Ayende @ Rahien

Refunds available at head office

RavenDB: Let us write our own JSON Parser, NOT

One accusation that has been leveled at me often is that I keep writing my own implementation of Xyz (where Xyz is just about anything). The main problem is that I can get overboard with that, but for the most part, I think that I managed to strike the right balance. Wherever possible, I re-use existing, but when I run into problems that are easier to solve by creating my own solution, I would go with that.
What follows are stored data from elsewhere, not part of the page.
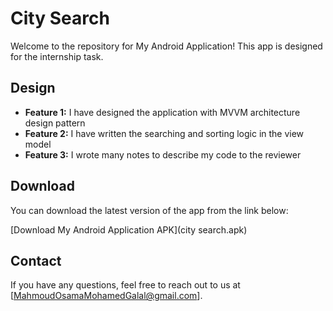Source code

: # City Search

Welcome to the repository for My Android Application! This app is designed for the internship task.

## Design

- **Feature 1:** I have designed the application with MVVM architecture design pattern
- **Feature 2:** I have written the searching and sorting logic in the view model 
- **Feature 3:** I wrote many notes to describe my code to the reviewer


## Download

You can download the latest version of the app from the link below:

[Download My Android Application APK](city search.apk)


## Contact

If you have any questions, feel free to reach out to us at [MahmoudOsamaMohamedGalal@gmail.com].
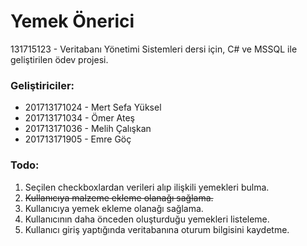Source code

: 
# Yemek Önerici

131715123 - Veritabanı Yönetimi Sistemleri dersi için, C# ve MSSQL ile geliştirilen ödev projesi.

### Geliştiriciler:
 - 201713171024 - Mert Sefa Yüksel 
 - 201713171034 - Ömer Ateş
 - 201713171036 - Melih Çalışkan
 - 201713171905 - Emre Göç

### Todo:

 1. Seçilen checkboxlardan verileri alıp ilişkili yemekleri bulma.
 2. ~~Kullanıcıya malzeme ekleme olanağı sağlama.~~
 3. Kullanıcıya yemek ekleme olanağı sağlama.
 4. Kullanıcının daha önceden oluşturduğu yemekleri listeleme.
 5. Kullanıcı giriş yaptığında veritabanına oturum bilgisini kaydetme.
A case in point is the JSON parser inside RavenDB. From the get go, I used Newtonsoft.Json.dll. There wasn’t much to think of, this is the default implementation from my point of view. And indeed, it has been an extremely fine choice. It is a rich library, it is available for .NET 3.5, 4.0 & Silverlight and it meant that I had opened up a lot of extensibility for RavenDB users.

Overall, I am very happy. Except… there was just one problem, with large JSON documents, the library showed some performance issues. In particular, a 3 MB JSON file took almost half a second to parse. That was… annoying. Admittedly, most documents tends to be smaller than that, but it also reflected on overall performance when batching, querying, etc. When you are querying, you are also building large json documents (a single document that contains a list of results, for example), so that problem was quite pervasive for us.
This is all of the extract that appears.